Telethon icon indicating copy to clipboard operation
Telethon copied to clipboard

Race condition: `_user_connected` set after send/recv loops start, causing immediate loop exit in Textual's event loop

Open DoubleBoba opened this issue 2 weeks ago • 1 comments

Code that causes the issue

"""
Minimal reproduction of race condition in MTProtoSender when used with Textual.
"""

import logging
from telethon import TelegramClient
from textual.app import App

logging.basicConfig(level=logging.DEBUG, format="%(asctime)s [%(levelname)s] %(name)s: %(message)s")

API_ID = 123
API_HASH = "hash"


class TestApp(App):
    async def on_mount(self) -> None:
        client = TelegramClient("test_race", API_ID, API_HASH)
        try:
            print("Connecting to Telegram...")
            await client.connect()
            print("connect() OK") # Hangs if bug present
            me = await client.get_me()  
            print(f"get_me() returned: {me}")
        finally:
            await client.disconnect()
        self.exit()


if __name__ == "__main__":
    TestApp().run(headless=True)

Expected behavior

When client.connect() is called:

  1. The _send_loop and _recv_loop tasks are created
  2. When these loops start executing, _user_connected should already be True
  3. The loops should continue running and handle RPC requests/responses

Reproduction steps:

  1. Create a Textual TUI app that uses TelegramClient
  2. Call client.connect() inside the Textual app (e.g., in on_mount)
  3. The connection appears to succeed, but RPC calls hang indefinitely

Note: This issue does NOT reproduce with plain asyncio.run(). It specifically occurs with Textual's event loop, which is more aggressive about running scheduled tasks immediately after create_task().

Actual behavior

The race condition in MTProtoSender:

  1. connect() calls await self._connect() (line 133)
  2. Inside _connect(), tasks are created with create_task() (lines 274, 277)
  3. _connect() returns
  4. In Textual's event loop, the scheduled tasks run immediately before control returns to connect()
  5. _send_loop/_recv_loop check while self._user_connected — it's still False!
  6. Loops exit immediately without processing anything
  7. Only then does connect() set _user_connected = True (line 134) — too late

Consequence: RPC calls hang forever because the recv loop has already exited. The connection appears successful, but no responses are ever received.

Traceback

No crash — the issue manifests as RPC calls hanging/timing out because the receive loop silently exited.

Telethon version

1.42.0

Python version

Python 3.14.0

Operating system (including distribution name and version)

macOS 15.7.2 (Sequoia)

Other details

Root cause

The issue is in mtprotosender.py. The _user_connected flag is set in connect() AFTER _connect() returns:

# mtprotosender.py line 127-135
async def connect(self, connection):
    async with self._connect_lock:
        if self._user_connected:
            return False
        self._connection = connection
        await self._connect()           # <-- tasks created here
        self._user_connected = True     # <-- flag set here (too late!)
        return True

But _connect() creates the loop tasks before returning:

# mtprotosender.py line 272-278
loop = helpers.get_running_loop()
self._log.debug('Starting send loop')
self._send_loop_handle = loop.create_task(self._send_loop())

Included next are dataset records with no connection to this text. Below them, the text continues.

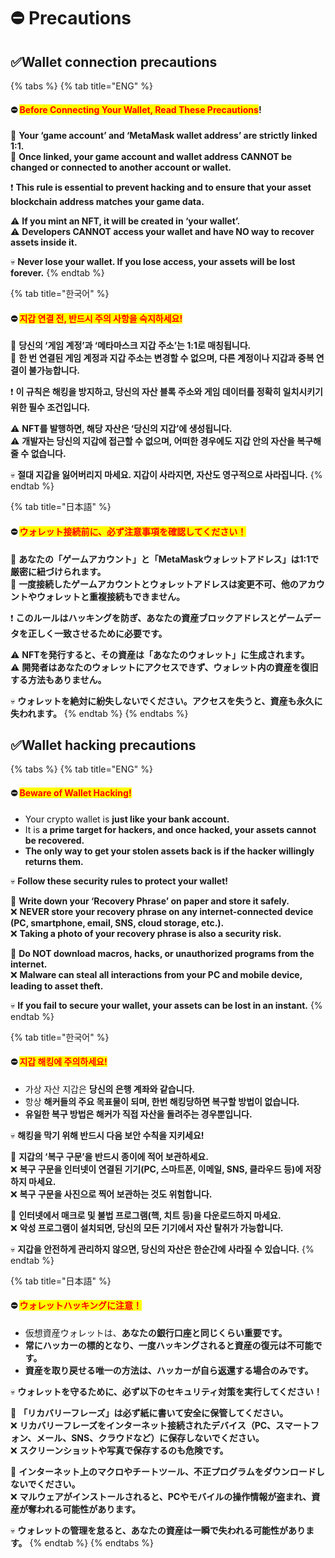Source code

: # ⛔ Precautions

## ✅Wallet connection precautions

{% tabs %}
{% tab title="ENG" %}
#### ⛔ <mark style="color:red;">**Before Connecting Your Wallet, Read These Precautions**</mark>**!**

🔴 **Your ‘game account’ and ‘MetaMask wallet address’ are strictly linked 1:1.**\
🔴 **Once linked, your game account and wallet address CANNOT be changed or connected to another account or wallet.**

❗ **This rule is essential to prevent hacking and to ensure that your asset blockchain address matches your game data.**

⚠️ **If you mint an NFT, it will be created in ‘your wallet’.**\
⚠️ **Developers CANNOT access your wallet and have NO way to recover assets inside it.**

💀 **Never lose your wallet. If you lose access, your assets will be lost forever.**
{% endtab %}

{% tab title="한국어" %}
#### ⛔ <mark style="color:red;">**지갑 연결 전, 반드시 주의 사항을 숙지하세요!**</mark>

🔴 **당신의 ‘게임 계정’과 ‘메타마스크 지갑 주소’는 1:1로 매칭됩니다.**\
🔴 **한 번 연결된 게임 계정과 지갑 주소는 변경할 수 없으며, 다른 계정이나 지갑과 중복 연결이 불가능합니다.**

❗ **이 규칙은 해킹을 방지하고, 당신의 자산 블록 주소와 게임 데이터를 정확히 일치시키기 위한 필수 조건입니다.**

⚠️ **NFT를 발행하면, 해당 자산은 ‘당신의 지갑’에 생성됩니다.**\
⚠️ **개발자는 당신의 지갑에 접근할 수 없으며, 어떠한 경우에도 지갑 안의 자산을 복구해 줄 수 없습니다.**

💀 **절대 지갑을 잃어버리지 마세요. 지갑이 사라지면, 자산도 영구적으로 사라집니다.**
{% endtab %}

{% tab title="日本語" %}
#### ⛔ <mark style="color:red;">**ウォレット接続前に、必ず注意事項を確認してください！**</mark>

🔴 **あなたの「ゲームアカウント」と「MetaMaskウォレットアドレス」は1:1で厳密に紐づけられます。**\
🔴 **一度接続したゲームアカウントとウォレットアドレスは変更不可、他のアカウントやウォレットと重複接続もできません。**

❗ **このルールはハッキングを防ぎ、あなたの資産ブロックアドレスとゲームデータを正しく一致させるために必要です。**

⚠️ **NFTを発行すると、その資産は「あなたのウォレット」に生成されます。**\
⚠️ **開発者はあなたのウォレットにアクセスできず、ウォレット内の資産を復旧する方法もありません。**

💀 **ウォレットを絶対に紛失しないでください。アクセスを失うと、資産も永久に失われます。**
{% endtab %}
{% endtabs %}

## ✅Wallet hacking precautions

{% tabs %}
{% tab title="ENG" %}
#### ⛔ <mark style="color:red;">**Beware of Wallet Hacking!**</mark>

* Your crypto wallet is **just like your bank account.**
* It is **a prime target for hackers, and once hacked, your assets cannot be recovered.**
* **The only way to get your stolen assets back is if the hacker willingly returns them.**

💀 **Follow these security rules to protect your wallet!**

🔴 **Write down your ‘Recovery Phrase’ on paper and store it safely.**\
❌ **NEVER store your recovery phrase on any internet-connected device (PC, smartphone, email, SNS, cloud storage, etc.).**\
❌ **Taking a photo of your recovery phrase is also a security risk.**

🔴 **Do NOT download macros, hacks, or unauthorized programs from the internet.**\
❌ **Malware can steal all interactions from your PC and mobile device, leading to asset theft.**

💀 **If you fail to secure your wallet, your assets can be lost in an instant.**
{% endtab %}

{% tab title="한국어" %}
#### ⛔ <mark style="color:red;">**지갑 해킹에 주의하세요!**</mark>

* 가상 자산 지갑은 **당신의 은행 계좌와 같습니다.**
* 항상 **해커들의 주요 목표물이 되며, 한번 해킹당하면 복구할 방법이 없습니다.**
* **유일한 복구 방법은 해커가 직접 자산을 돌려주는 경우뿐입니다.**

💀 **해킹을 막기 위해 반드시 다음 보안 수칙을 지키세요!**

🔴 **지갑의 ‘복구 구문’을 반드시 종이에 적어 보관하세요.**\
❌ **복구 구문을 인터넷이 연결된 기기(PC, 스마트폰, 이메일, SNS, 클라우드 등)에 저장하지 마세요.**\
❌ **복구 구문을 사진으로 찍어 보관하는 것도 위험합니다.**

🔴 **인터넷에서 매크로 및 불법 프로그램(핵, 치트 등)을 다운로드하지 마세요.**\
❌ **악성 프로그램이 설치되면, 당신의 모든 기기에서 자산 탈취가 가능합니다.**

💀 **지갑을 안전하게 관리하지 않으면, 당신의 자산은 한순간에 사라질 수 있습니다.**
{% endtab %}

{% tab title="日本語" %}
#### ⛔ <mark style="color:red;">**ウォレットハッキングに注意！**</mark>

* 仮想資産ウォレットは、**あなたの銀行口座と同じくらい重要です。**
* **常にハッカーの標的となり、一度ハッキングされると資産の復元は不可能です。**
* **資産を取り戻せる唯一の方法は、ハッカーが自ら返還する場合のみです。**

💀 **ウォレットを守るために、必ず以下のセキュリティ対策を実行してください！**

🔴 **「リカバリーフレーズ」は必ず紙に書いて安全に保管してください。**\
❌ **リカバリーフレーズをインターネット接続されたデバイス（PC、スマートフォン、メール、SNS、クラウドなど）に保存しないでください。**\
❌ **スクリーンショットや写真で保存するのも危険です。**

🔴 **インターネット上のマクロやチートツール、不正プログラムをダウンロードしないでください。**\
❌ **マルウェアがインストールされると、PCやモバイルの操作情報が盗まれ、資産が奪われる可能性があります。**

💀 **ウォレットの管理を怠ると、あなたの資産は一瞬で失われる可能性があります。**
{% endtab %}
{% endtabs %}



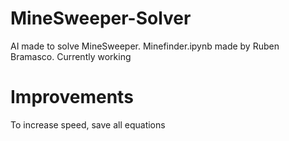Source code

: # MineSweeper-Solver
AI made to solve MineSweeper. Minefinder.ipynb made by Ruben Bramasco. Currently working

# Improvements
To increase speed, save all equations  

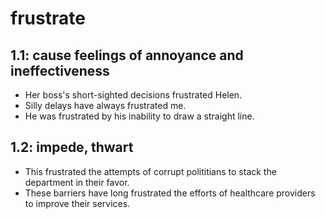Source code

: # frustrate
## 1.1: cause feelings of annoyance and ineffectiveness

  *  Her boss's short-sighted decisions frustrated Helen.
  *  Silly delays have always frustrated me.
  *  He was frustrated by his inability to draw a straight line.

## 1.2: impede, thwart

  *  This frustrated the attempts of corrupt polititians to stack the department in their favor.
  *  These barriers have long frustrated the efforts of healthcare providers to improve their services.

self._log.debug('Starting receive loop')
self._recv_loop_handle = loop.create_task(self._recv_loop())

Why Textual triggers this but asyncio.run() doesn't

In standard asyncio.run(), the task scheduling is more "lazy" — scheduled tasks don't get a chance to run until the calling coroutine explicitly yields (awaits something). By the time this happens, _user_connected = True has already been set.

Textual uses a more sophisticated event loop that's more aggressive about running scheduled tasks. When create_task() is called, Textual's loop can execute the task immediately when control returns from _connect(), before connect() has a chance to set _user_connected = True.

This is valid behavior according to Python's asyncio documentation, which states that tasks begin running "soon" after create_task() — the exact timing depends on the event loop implementation.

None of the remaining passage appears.